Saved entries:
##############################
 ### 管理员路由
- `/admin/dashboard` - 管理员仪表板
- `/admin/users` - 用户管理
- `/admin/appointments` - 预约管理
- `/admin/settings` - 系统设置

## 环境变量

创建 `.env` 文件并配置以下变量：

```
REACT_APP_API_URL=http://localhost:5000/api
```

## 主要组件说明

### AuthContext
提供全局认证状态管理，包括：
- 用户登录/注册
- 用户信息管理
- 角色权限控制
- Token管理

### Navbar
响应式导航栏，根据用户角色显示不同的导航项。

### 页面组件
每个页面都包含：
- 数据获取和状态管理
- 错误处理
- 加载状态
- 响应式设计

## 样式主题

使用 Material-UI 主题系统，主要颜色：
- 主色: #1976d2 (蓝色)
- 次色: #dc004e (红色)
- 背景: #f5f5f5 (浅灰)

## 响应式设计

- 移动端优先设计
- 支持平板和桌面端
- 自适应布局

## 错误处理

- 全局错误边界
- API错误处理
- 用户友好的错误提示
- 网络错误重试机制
##############################
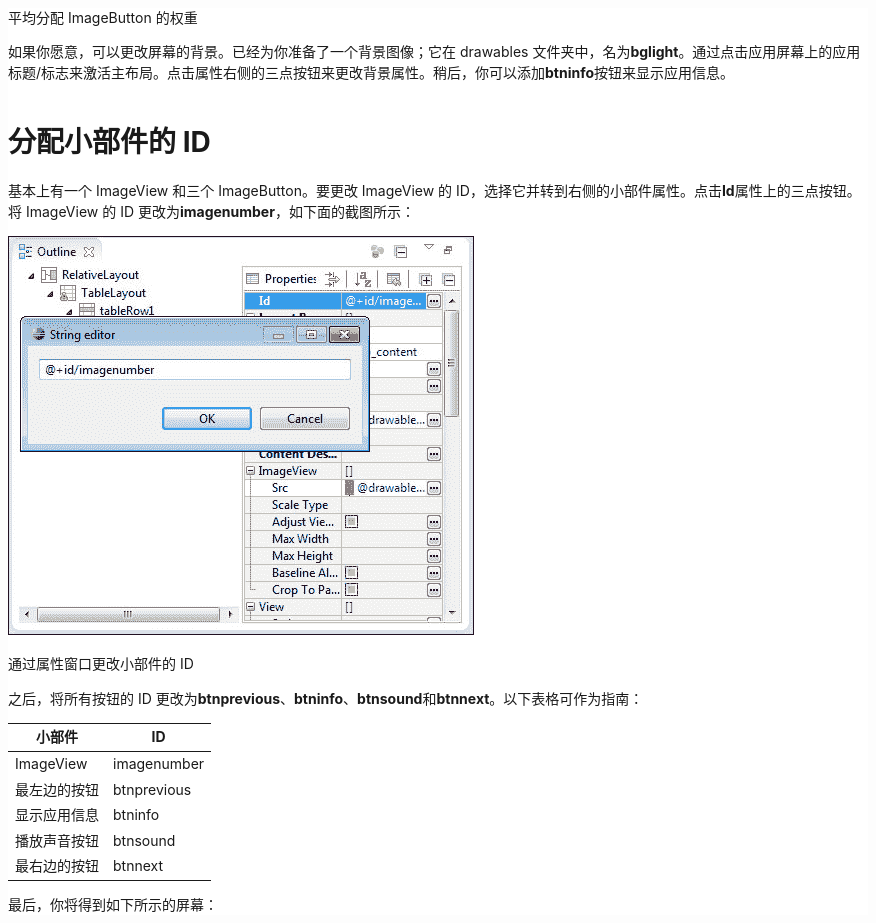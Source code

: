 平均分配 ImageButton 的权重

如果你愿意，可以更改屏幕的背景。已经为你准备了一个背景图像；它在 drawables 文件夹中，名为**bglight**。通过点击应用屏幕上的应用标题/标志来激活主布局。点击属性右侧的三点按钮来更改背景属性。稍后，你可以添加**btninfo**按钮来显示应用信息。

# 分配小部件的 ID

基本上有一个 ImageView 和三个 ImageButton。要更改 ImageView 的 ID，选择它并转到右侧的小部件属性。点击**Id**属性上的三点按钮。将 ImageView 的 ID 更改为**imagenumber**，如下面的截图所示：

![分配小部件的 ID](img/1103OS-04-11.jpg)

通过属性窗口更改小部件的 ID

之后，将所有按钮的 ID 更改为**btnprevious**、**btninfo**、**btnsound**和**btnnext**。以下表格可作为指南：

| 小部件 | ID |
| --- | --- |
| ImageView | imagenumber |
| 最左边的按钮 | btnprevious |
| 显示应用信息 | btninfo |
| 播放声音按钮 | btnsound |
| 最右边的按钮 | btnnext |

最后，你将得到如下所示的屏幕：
##############################
Directions:
If a line in the entries contains "btnnext", copy it.

Solution to this exercise:
之后，将所有按钮的 ID 更改为**btnprevious**、**btninfo**、**btnsound**和**btnnext**。以下表格可作为指南：
| 最右边的按钮 | btnnext |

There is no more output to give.